(DATA PROVIDED Opens)

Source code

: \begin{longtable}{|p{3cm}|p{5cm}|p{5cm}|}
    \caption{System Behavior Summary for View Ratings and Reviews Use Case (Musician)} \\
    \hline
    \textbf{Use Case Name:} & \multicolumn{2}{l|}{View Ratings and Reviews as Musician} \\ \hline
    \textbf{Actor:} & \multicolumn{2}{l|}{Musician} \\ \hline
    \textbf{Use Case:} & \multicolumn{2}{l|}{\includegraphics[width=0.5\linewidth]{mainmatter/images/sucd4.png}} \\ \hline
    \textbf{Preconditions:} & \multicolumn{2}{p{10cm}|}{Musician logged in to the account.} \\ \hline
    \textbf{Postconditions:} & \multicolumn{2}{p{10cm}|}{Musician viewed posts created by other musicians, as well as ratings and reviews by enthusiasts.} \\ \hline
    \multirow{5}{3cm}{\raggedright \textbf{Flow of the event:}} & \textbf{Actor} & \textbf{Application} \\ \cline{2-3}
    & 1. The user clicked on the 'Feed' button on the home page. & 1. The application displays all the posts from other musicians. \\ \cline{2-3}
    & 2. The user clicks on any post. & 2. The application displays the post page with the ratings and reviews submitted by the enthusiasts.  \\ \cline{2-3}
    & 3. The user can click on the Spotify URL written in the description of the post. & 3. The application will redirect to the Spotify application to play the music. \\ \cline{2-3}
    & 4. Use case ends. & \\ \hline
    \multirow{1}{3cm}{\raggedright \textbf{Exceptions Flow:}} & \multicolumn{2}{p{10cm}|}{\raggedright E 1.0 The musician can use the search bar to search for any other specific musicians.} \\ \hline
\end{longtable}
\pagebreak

(DATA PROVIDED Closes)

Go through the data, and copy each line in which the word "Actor" appears.

▶ REPLY
    \textbf{Actor:} & \multicolumn{2}{l|}{Musician} \\ \hline
    \multirow{5}{3cm}{\raggedright \textbf{Flow of the event:}} & \textbf{Actor} & \textbf{Application} \\ \cline{2-3}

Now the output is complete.